▶ **INPUT FOR THIS TASK**:
• • • •

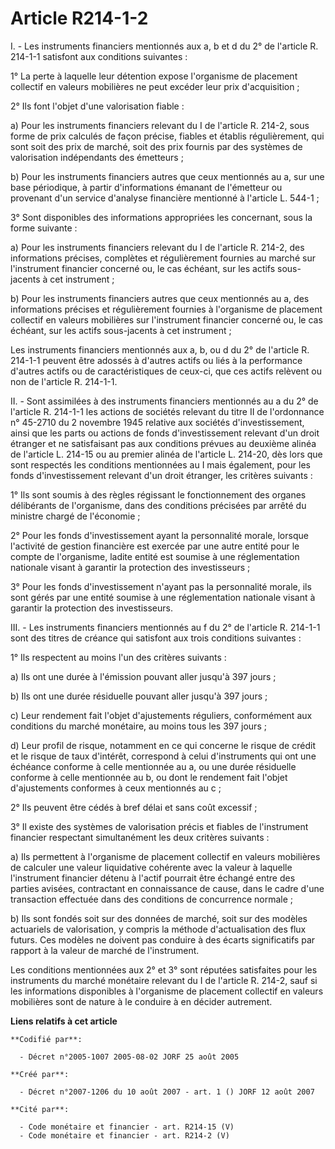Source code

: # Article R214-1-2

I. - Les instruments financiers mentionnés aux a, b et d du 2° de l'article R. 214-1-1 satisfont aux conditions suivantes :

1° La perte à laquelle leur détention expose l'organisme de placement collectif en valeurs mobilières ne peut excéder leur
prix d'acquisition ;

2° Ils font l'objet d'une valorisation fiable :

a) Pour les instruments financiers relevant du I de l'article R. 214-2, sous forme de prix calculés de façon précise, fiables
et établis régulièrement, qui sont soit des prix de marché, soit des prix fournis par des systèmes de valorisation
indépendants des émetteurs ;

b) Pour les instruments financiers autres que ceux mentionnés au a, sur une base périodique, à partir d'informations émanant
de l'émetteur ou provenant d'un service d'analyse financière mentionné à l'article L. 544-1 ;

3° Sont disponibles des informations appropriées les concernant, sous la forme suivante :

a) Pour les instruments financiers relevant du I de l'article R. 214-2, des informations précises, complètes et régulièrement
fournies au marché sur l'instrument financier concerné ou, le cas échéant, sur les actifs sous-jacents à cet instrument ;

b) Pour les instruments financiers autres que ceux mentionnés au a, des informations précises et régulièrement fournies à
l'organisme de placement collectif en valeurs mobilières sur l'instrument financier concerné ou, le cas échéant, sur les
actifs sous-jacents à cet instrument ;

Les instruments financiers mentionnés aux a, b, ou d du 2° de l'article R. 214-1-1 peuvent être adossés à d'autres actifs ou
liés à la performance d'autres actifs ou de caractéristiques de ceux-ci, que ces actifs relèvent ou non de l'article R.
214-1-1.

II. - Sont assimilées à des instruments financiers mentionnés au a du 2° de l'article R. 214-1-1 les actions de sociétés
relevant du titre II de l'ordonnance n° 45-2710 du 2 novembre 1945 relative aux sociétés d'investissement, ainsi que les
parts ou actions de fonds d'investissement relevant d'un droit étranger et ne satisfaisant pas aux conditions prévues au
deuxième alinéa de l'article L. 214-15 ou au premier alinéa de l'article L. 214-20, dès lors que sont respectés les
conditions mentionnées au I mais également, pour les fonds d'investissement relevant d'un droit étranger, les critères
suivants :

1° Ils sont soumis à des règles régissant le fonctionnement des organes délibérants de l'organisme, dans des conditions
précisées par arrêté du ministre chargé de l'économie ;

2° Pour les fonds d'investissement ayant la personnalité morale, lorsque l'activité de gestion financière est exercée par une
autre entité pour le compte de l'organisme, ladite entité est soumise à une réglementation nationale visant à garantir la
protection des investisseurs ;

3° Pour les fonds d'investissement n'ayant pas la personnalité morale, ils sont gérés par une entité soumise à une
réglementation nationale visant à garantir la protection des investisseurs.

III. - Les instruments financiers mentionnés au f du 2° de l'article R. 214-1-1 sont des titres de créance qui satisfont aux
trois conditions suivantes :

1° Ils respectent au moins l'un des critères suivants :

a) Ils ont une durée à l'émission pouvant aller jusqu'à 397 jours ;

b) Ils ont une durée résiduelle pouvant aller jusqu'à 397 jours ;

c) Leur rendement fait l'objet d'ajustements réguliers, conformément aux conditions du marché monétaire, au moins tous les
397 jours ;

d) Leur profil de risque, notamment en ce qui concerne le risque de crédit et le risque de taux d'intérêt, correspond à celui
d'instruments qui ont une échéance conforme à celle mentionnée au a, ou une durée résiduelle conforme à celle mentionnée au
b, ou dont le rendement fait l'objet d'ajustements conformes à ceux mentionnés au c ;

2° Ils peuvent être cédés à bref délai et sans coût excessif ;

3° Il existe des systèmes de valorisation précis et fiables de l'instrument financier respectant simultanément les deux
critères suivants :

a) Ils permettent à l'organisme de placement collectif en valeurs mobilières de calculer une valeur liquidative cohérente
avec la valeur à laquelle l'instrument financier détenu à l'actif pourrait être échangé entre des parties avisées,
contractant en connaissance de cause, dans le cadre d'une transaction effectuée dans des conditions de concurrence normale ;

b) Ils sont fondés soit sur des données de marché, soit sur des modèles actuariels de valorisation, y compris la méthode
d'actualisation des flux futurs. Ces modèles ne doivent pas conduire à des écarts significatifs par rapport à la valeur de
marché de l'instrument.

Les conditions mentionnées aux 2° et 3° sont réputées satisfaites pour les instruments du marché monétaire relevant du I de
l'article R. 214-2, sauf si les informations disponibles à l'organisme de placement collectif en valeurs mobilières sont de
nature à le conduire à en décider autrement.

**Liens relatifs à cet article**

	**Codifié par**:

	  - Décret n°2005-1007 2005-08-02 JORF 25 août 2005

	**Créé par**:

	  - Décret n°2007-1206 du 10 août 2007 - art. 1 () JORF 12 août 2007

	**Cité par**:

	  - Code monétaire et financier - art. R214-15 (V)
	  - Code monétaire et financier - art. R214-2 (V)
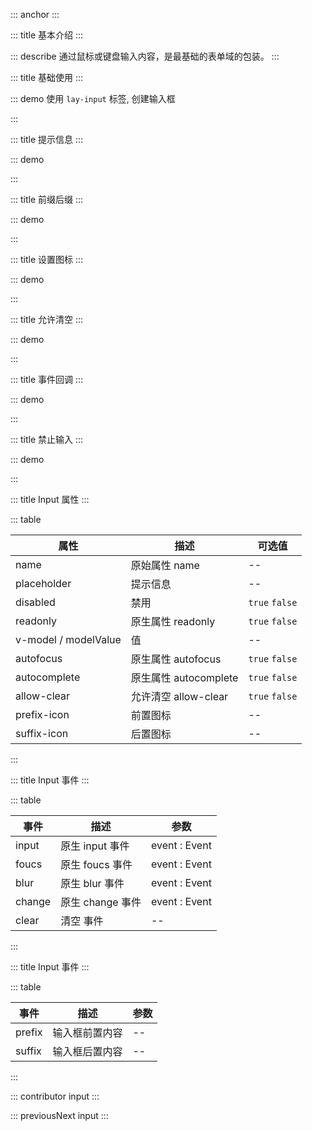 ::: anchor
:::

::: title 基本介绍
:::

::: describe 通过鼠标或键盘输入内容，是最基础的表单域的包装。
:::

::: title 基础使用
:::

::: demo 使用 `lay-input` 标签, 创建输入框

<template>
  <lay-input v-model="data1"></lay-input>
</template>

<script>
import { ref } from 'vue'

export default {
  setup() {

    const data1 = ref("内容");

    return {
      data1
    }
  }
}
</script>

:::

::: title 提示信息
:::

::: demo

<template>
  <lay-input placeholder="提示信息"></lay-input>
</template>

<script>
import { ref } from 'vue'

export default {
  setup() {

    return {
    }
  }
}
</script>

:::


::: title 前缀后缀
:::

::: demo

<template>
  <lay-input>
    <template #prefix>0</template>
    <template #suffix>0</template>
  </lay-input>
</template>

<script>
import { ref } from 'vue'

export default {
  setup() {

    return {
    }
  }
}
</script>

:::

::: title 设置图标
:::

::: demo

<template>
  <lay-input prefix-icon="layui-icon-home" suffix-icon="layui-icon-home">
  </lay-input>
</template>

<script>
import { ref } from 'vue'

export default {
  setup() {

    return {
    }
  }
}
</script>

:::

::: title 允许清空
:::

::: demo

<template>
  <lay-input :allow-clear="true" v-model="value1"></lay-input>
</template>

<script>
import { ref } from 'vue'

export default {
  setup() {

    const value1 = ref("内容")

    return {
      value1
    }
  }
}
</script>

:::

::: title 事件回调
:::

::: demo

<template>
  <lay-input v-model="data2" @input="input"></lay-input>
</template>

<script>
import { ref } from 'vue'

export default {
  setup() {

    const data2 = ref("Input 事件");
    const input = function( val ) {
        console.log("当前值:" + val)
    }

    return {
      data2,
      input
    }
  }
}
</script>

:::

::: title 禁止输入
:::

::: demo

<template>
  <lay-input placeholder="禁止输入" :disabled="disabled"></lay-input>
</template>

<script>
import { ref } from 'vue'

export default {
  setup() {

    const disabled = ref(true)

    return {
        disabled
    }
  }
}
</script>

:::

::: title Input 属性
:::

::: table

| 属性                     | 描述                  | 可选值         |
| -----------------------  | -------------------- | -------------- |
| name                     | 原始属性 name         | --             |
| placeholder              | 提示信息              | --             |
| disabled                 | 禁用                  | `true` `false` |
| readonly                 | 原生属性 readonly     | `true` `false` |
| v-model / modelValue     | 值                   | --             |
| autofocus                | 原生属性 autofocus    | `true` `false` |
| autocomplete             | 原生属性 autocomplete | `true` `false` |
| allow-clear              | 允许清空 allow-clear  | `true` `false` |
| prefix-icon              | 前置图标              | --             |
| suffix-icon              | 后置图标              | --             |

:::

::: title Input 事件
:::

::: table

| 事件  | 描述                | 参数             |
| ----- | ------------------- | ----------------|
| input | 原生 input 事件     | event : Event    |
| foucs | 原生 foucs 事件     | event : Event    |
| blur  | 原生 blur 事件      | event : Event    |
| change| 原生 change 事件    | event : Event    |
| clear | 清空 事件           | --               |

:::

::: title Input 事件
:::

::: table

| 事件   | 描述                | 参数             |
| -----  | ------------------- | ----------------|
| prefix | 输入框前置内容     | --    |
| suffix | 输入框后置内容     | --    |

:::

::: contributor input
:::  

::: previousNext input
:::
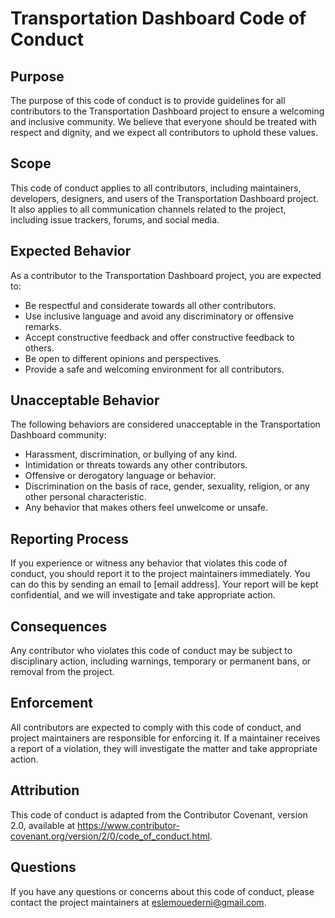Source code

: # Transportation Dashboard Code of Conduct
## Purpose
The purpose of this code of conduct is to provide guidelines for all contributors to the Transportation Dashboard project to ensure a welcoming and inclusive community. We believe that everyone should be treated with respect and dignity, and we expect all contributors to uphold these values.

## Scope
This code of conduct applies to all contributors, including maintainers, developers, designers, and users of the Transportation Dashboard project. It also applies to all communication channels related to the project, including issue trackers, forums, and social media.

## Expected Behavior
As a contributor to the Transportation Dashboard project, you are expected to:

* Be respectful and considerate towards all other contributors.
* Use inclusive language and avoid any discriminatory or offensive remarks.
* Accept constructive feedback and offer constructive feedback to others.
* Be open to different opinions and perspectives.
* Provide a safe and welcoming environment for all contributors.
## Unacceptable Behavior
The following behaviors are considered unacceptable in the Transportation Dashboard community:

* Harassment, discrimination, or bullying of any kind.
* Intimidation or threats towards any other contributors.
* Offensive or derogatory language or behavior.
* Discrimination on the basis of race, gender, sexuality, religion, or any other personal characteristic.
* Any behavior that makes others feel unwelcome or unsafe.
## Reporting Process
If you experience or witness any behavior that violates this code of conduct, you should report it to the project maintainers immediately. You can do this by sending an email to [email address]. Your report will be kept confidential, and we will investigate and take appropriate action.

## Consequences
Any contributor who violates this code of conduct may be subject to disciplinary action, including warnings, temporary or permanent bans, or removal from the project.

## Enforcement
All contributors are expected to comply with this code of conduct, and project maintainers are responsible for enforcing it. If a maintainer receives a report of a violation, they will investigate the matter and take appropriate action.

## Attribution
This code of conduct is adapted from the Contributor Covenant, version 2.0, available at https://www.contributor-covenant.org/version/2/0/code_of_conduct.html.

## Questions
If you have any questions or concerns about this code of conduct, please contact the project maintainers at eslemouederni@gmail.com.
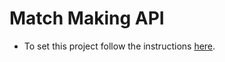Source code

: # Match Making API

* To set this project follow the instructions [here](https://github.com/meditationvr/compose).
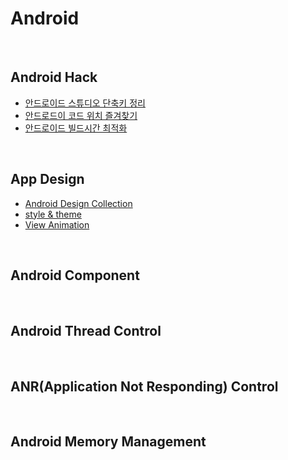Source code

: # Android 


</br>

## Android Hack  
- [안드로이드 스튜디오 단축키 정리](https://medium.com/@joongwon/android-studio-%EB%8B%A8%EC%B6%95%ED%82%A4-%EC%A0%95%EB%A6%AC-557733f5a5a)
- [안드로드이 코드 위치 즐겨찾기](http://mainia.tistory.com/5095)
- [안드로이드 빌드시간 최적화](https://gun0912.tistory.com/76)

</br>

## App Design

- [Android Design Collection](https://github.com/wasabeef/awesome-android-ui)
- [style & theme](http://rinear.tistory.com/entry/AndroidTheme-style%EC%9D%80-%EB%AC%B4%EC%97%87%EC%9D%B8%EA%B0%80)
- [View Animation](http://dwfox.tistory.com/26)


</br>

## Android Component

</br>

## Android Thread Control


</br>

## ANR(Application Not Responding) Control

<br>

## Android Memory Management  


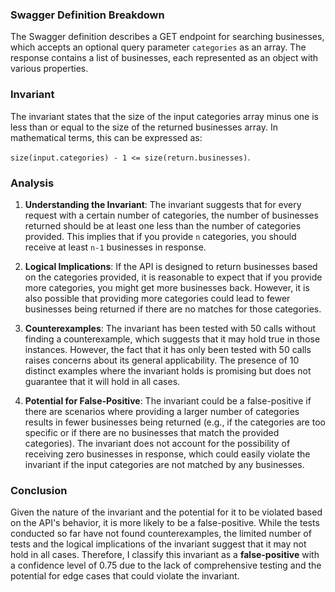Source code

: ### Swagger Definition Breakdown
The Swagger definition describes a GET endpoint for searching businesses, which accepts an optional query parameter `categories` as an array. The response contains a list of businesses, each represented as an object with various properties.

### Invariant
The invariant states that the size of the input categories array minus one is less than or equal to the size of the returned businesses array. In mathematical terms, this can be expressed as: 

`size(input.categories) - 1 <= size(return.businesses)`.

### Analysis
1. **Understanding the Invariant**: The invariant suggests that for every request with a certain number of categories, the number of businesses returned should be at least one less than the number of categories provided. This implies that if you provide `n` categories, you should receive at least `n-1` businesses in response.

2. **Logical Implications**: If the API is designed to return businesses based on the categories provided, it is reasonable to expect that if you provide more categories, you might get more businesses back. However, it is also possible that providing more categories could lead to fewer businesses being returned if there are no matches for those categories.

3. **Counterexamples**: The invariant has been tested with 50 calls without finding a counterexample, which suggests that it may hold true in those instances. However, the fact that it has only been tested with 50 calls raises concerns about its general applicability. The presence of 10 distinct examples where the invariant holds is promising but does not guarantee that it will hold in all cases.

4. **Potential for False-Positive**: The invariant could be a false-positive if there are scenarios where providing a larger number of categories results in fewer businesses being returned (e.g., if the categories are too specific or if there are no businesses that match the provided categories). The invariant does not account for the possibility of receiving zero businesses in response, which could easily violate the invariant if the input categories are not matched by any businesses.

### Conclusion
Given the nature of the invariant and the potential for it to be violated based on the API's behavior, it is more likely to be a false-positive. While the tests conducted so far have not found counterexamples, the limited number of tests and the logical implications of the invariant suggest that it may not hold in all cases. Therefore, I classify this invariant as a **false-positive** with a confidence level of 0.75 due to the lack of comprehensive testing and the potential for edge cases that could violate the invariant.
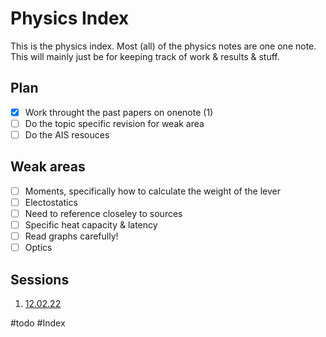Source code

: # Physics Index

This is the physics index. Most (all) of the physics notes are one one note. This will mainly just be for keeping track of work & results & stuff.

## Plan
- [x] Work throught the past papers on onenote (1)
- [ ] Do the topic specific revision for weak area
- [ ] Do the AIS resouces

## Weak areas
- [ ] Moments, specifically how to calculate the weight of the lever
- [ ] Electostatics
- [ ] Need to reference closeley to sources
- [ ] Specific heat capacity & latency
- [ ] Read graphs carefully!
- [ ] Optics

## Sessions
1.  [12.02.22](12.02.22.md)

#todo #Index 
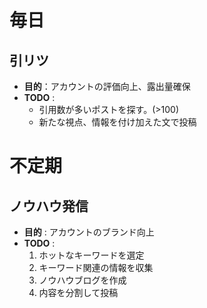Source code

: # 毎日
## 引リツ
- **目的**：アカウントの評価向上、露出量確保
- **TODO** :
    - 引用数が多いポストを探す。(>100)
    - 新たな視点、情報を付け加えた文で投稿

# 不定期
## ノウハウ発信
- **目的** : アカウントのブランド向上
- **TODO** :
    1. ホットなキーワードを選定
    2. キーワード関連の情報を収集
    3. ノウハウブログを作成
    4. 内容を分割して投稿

• • • •

If a line in the entries contains the word "informations", copy that line out.

b) Pour les instruments financiers autres que ceux mentionnés au a, sur une base périodique, à partir d'informations émanant
3° Sont disponibles des informations appropriées les concernant, sous la forme suivante :
a) Pour les instruments financiers relevant du I de l'article R. 214-2, des informations précises, complètes et régulièrement
b) Pour les instruments financiers autres que ceux mentionnés au a, des informations précises et régulièrement fournies à
l'article R. 214-2, sauf si les informations disponibles à l'organisme de placement collectif en valeurs mobilières sont de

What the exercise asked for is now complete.